Parece que Afonso Celso fala de outro país e outro povo. A honestidade (Afonso Celso diz honradez) era característica comum, presente em nossas elites políticas de então, reflexo de realidade social generalizada. Temos agora sob os olhos a república dos ratos magros, esfomeados, lembrando imagem de Roberto Jefferson. Também outra é a realidade na sociedade.
O viço presente no livro embebe a descrição do quotidiano de São José de Anchieta, inserido ali para nos fazer sentir o sabor do Brasil nascente. Leva-nos a crer que, pelos rogos do padroeiro, Deus se apiedará do Brasil e o recolocará na trilha almejada pelo grande missionário e fundador de nação:
“Vem depois José de Anchieta, o taumaturgo, o santo do Brasil. Anchieta vai para Piratininga como mestre-escola. Passa aí misérias sem nome, fome, frio, falta de roupa, morando numa pequena barraca, onde funcionavam as aulas, e que era, a um tempo, enfermaria, dormitório, refeitório, cozinha, despensa.“Ensinava latim e aprendia tupi, de que compôs o vocabulário e a primeira gramática. Trabalhava dia e noite, escrevendo as lições para cada aluno, pois não havia livro. Escrevia hinos, baladas, interrogatórios para confissões, resumos dialogados da fé cristã e autos teatrais que os índios representavam ou viam representar, em palcos por ele improvisados.“Exercia funções de médico, barbeiro, fazedor de alpercatas, cujos cordões serviam também de disciplinas. Poeta, elaborou um poema sobre a vida da Virgem Maria, na esperança de manter a própria pureza, fixo o pensamento na mais pura das mulheres. Sem papel, pena e tinta, metrificava os versos, passeando. Traçava-os em seguida na areia e os confiava à memória.”
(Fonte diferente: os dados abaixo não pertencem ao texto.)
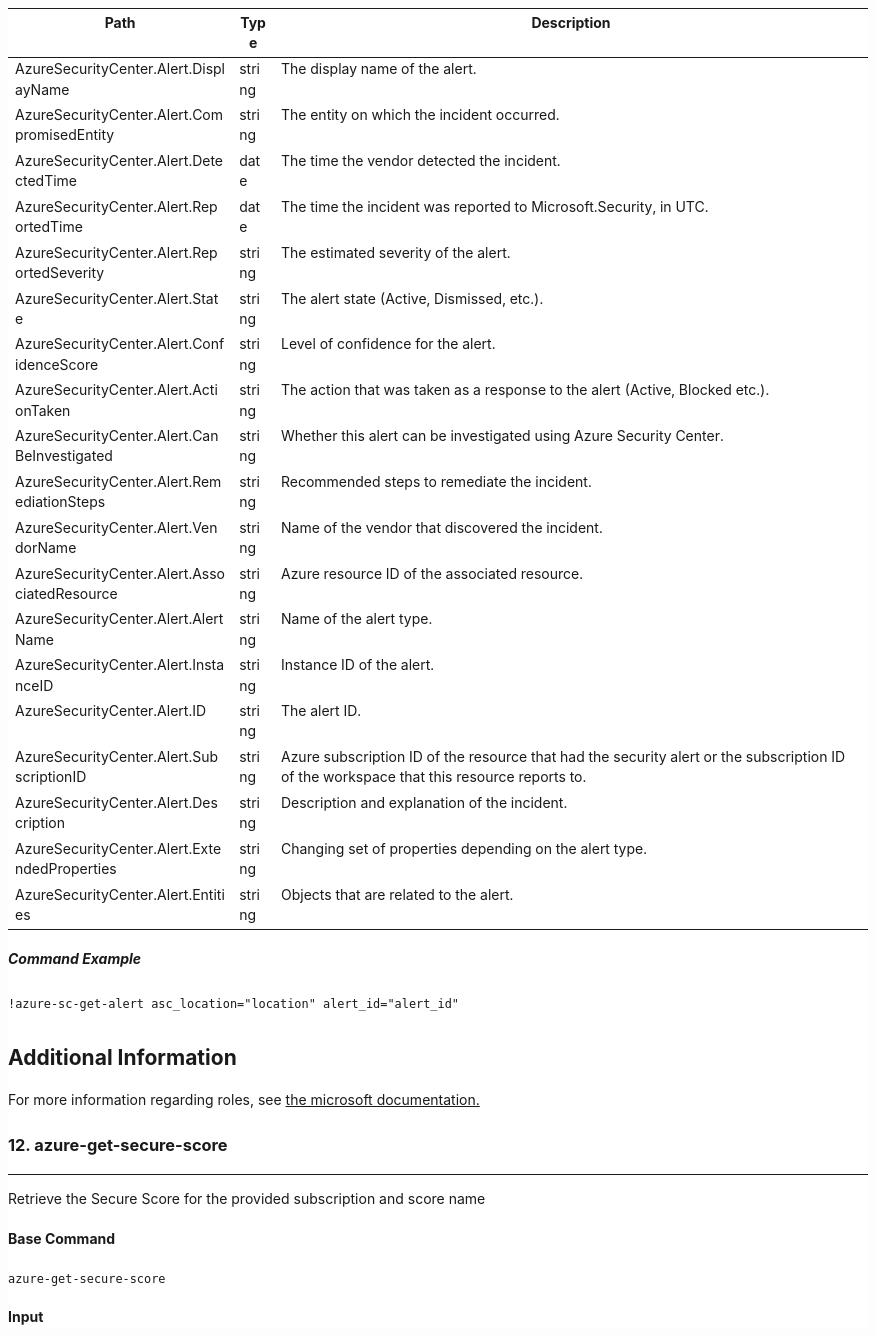 | **Path** | **Type** | **Description** |
| --- | --- | --- |
| AzureSecurityCenter.Alert.DisplayName | string | The display name of the alert. |
| AzureSecurityCenter.Alert.CompromisedEntity | string | The entity on which the incident occurred. |
| AzureSecurityCenter.Alert.DetectedTime | date | The time the vendor detected the incident. |
| AzureSecurityCenter.Alert.ReportedTime | date | The time the incident was reported to Microsoft.Security, in UTC. |
| AzureSecurityCenter.Alert.ReportedSeverity | string | The estimated severity of the alert. |
| AzureSecurityCenter.Alert.State | string | The alert state (Active, Dismissed, etc.). |
| AzureSecurityCenter.Alert.ConfidenceScore | string | Level of confidence for the alert. |
| AzureSecurityCenter.Alert.ActionTaken | string | The action that was taken as a response to the alert (Active, Blocked etc.). |
| AzureSecurityCenter.Alert.CanBeInvestigated | string | Whether this alert can be investigated using Azure Security Center. |
| AzureSecurityCenter.Alert.RemediationSteps | string | Recommended steps to remediate the incident. |
| AzureSecurityCenter.Alert.VendorName | string | Name of the vendor that discovered the incident. |
| AzureSecurityCenter.Alert.AssociatedResource | string | Azure resource ID of the associated resource. |
| AzureSecurityCenter.Alert.AlertName | string | Name of the alert type. |
| AzureSecurityCenter.Alert.InstanceID | string | Instance ID of the alert. |
| AzureSecurityCenter.Alert.ID | string | The alert ID. |
| AzureSecurityCenter.Alert.SubscriptionID | string | Azure subscription ID of the resource that had the security alert or the subscription ID of the workspace that this resource reports to. |
| AzureSecurityCenter.Alert.Description | string | Description and explanation of the incident. |
| AzureSecurityCenter.Alert.ExtendedProperties | string | Changing set of properties depending on the alert type. |
| AzureSecurityCenter.Alert.Entities | string | Objects that are related to the alert. |

##### Command Example

`!azure-sc-get-alert asc_location="location" alert_id="alert_id"`

## Additional Information

For more information regarding roles, see [the microsoft documentation.](https://docs.microsoft.com/en-us/azure/role-based-access-control/role-assignments-portal)

### 12. azure-get-secure-score
***
Retrieve the Secure Score for the provided subscription and score name


#### Base Command

`azure-get-secure-score`
#### Input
Por que destaco a cena? Na árvore as raízes sãs valem mais que tronco, galhos, flores e frutos. Delas tudo depende. Aí acima estão as mais lídimas raízes do Brasil, mais enterradas que as analisadas com talento e lentes deformantes por Sérgio Buarque de Holanda.
No meio da tormenta, justificam esperanças sobrenaturais de que um dia se tornará realidade o que, com ufania, ainda que em esboço esmaecido, foi confusamente antevisto pelo simpático conde pontifício.